Loomis, diplomaticamente, diz que o contexto brasileiro é positivo desde que o mandatário participou com propostas de metas de adequação ambiental na cúpula organizada em abril pelo americano Joe Biden.
A Boeing não revela quanto gasta anualmente em pesquisas no setor de combustível, ainda mais sob a pressão da crise da pandemia e dos problemas com seu best-seller, o 737 MAX, que passou dois anos no chão devido a acidentes causados por defeitos de projeto, e com o desenvolvimento da nova versão do 777.
Em 2020, o faturamento na casa de US$ 100 bilhões da Boeing foi cortado em 40%, e o resultado registrou prejuízo líquido de US$ 12 bilhões.
A adesão mundial às práticas ESG tem motivação prática também.
Segundo levantamento da consultoria Morningstar, apenas 2% das aplicações de fundos que se orientam pela métrica do ESG estão na indústria aeroespacial, que geralmente é vista pelo seu ramo gêmeo, o da defesa.

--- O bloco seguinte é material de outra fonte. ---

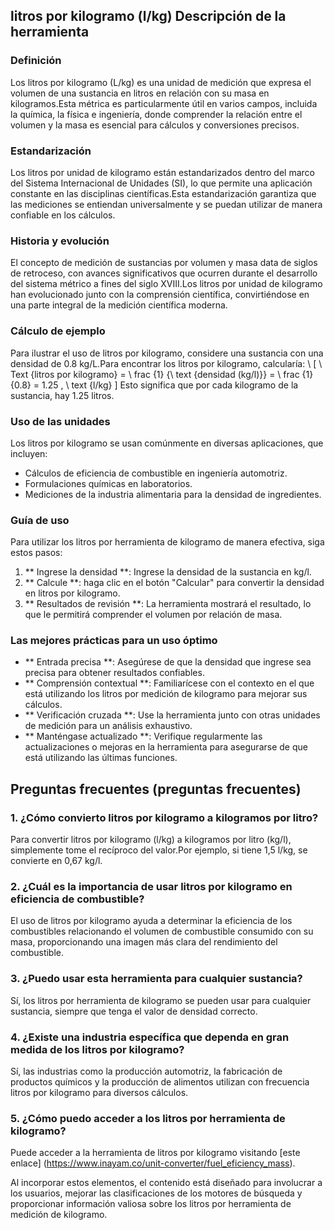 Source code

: ## litros por kilogramo (l/kg) Descripción de la herramienta

### Definición
Los litros por kilogramo (L/kg) es una unidad de medición que expresa el volumen de una sustancia en litros en relación con su masa en kilogramos.Esta métrica es particularmente útil en varios campos, incluida la química, la física e ingeniería, donde comprender la relación entre el volumen y la masa es esencial para cálculos y conversiones precisos.

### Estandarización
Los litros por unidad de kilogramo están estandarizados dentro del marco del Sistema Internacional de Unidades (SI), lo que permite una aplicación constante en las disciplinas científicas.Esta estandarización garantiza que las mediciones se entiendan universalmente y se puedan utilizar de manera confiable en los cálculos.

### Historia y evolución
El concepto de medición de sustancias por volumen y masa data de siglos de retroceso, con avances significativos que ocurren durante el desarrollo del sistema métrico a fines del siglo XVIII.Los litros por unidad de kilogramo han evolucionado junto con la comprensión científica, convirtiéndose en una parte integral de la medición científica moderna.

### Cálculo de ejemplo
Para ilustrar el uso de litros por kilogramo, considere una sustancia con una densidad de 0.8 kg/L.Para encontrar los litros por kilogramo, calcularía:
\ [
\ Text {litros por kilogramo} = \ frac {1} {\ text {densidad (kg/l)}} = \ frac {1} {0.8} = 1.25 \, \ text {l/kg}
\]
Esto significa que por cada kilogramo de la sustancia, hay 1.25 litros.

### Uso de las unidades
Los litros por kilogramo se usan comúnmente en diversas aplicaciones, que incluyen:
- Cálculos de eficiencia de combustible en ingeniería automotriz.
- Formulaciones químicas en laboratorios.
- Mediciones de la industria alimentaria para la densidad de ingredientes.

### Guía de uso
Para utilizar los litros por herramienta de kilogramo de manera efectiva, siga estos pasos:
1. ** Ingrese la densidad **: Ingrese la densidad de la sustancia en kg/l.
2. ** Calcule **: haga clic en el botón "Calcular" para convertir la densidad en litros por kilogramo.
3. ** Resultados de revisión **: La herramienta mostrará el resultado, lo que le permitirá comprender el volumen por relación de masa.

### Las mejores prácticas para un uso óptimo
- ** Entrada precisa **: Asegúrese de que la densidad que ingrese sea precisa para obtener resultados confiables.
- ** Comprensión contextual **: Familiarícese con el contexto en el que está utilizando los litros por medición de kilogramo para mejorar sus cálculos.
- ** Verificación cruzada **: Use la herramienta junto con otras unidades de medición para un análisis exhaustivo.
- ** Manténgase actualizado **: Verifique regularmente las actualizaciones o mejoras en la herramienta para asegurarse de que está utilizando las últimas funciones.

## Preguntas frecuentes (preguntas frecuentes)

### 1. ¿Cómo convierto litros por kilogramo a kilogramos por litro?
Para convertir litros por kilogramo (l/kg) a kilogramos por litro (kg/l), simplemente tome el recíproco del valor.Por ejemplo, si tiene 1,5 l/kg, se convierte en 0,67 kg/l.

### 2. ¿Cuál es la importancia de usar litros por kilogramo en eficiencia de combustible?
El uso de litros por kilogramo ayuda a determinar la eficiencia de los combustibles relacionando el volumen de combustible consumido con su masa, proporcionando una imagen más clara del rendimiento del combustible.

### 3. ¿Puedo usar esta herramienta para cualquier sustancia?
Sí, los litros por herramienta de kilogramo se pueden usar para cualquier sustancia, siempre que tenga el valor de densidad correcto.

### 4. ¿Existe una industria específica que dependa en gran medida de los litros por kilogramo?
Sí, las industrias como la producción automotriz, la fabricación de productos químicos y la producción de alimentos utilizan con frecuencia litros por kilogramo para diversos cálculos.

### 5. ¿Cómo puedo acceder a los litros por herramienta de kilogramo?
Puede acceder a la herramienta de litros por kilogramo visitando [este enlace] (https://www.inayam.co/unit-converter/fuel_eficiency_mass).

Al incorporar estos elementos, el contenido está diseñado para involucrar a los usuarios, mejorar las clasificaciones de los motores de búsqueda y proporcionar información valiosa sobre los litros por herramienta de medición de kilogramo.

Aviões de combate e armas não combinam com o discurso politicamente correto de consultores especializados no setor, algo que Raymond não nega. “Eu vejo o setor aeroespacial com um todo. Mas vai ser um pouco mais difícil na área de defesa”, diz.
Pela movimentação da Boeing e de outras empresas da área, contudo, fica claro que o grande peso relativo delas na cadeia econômica acabará se impondo, com acomodações de lado a lado.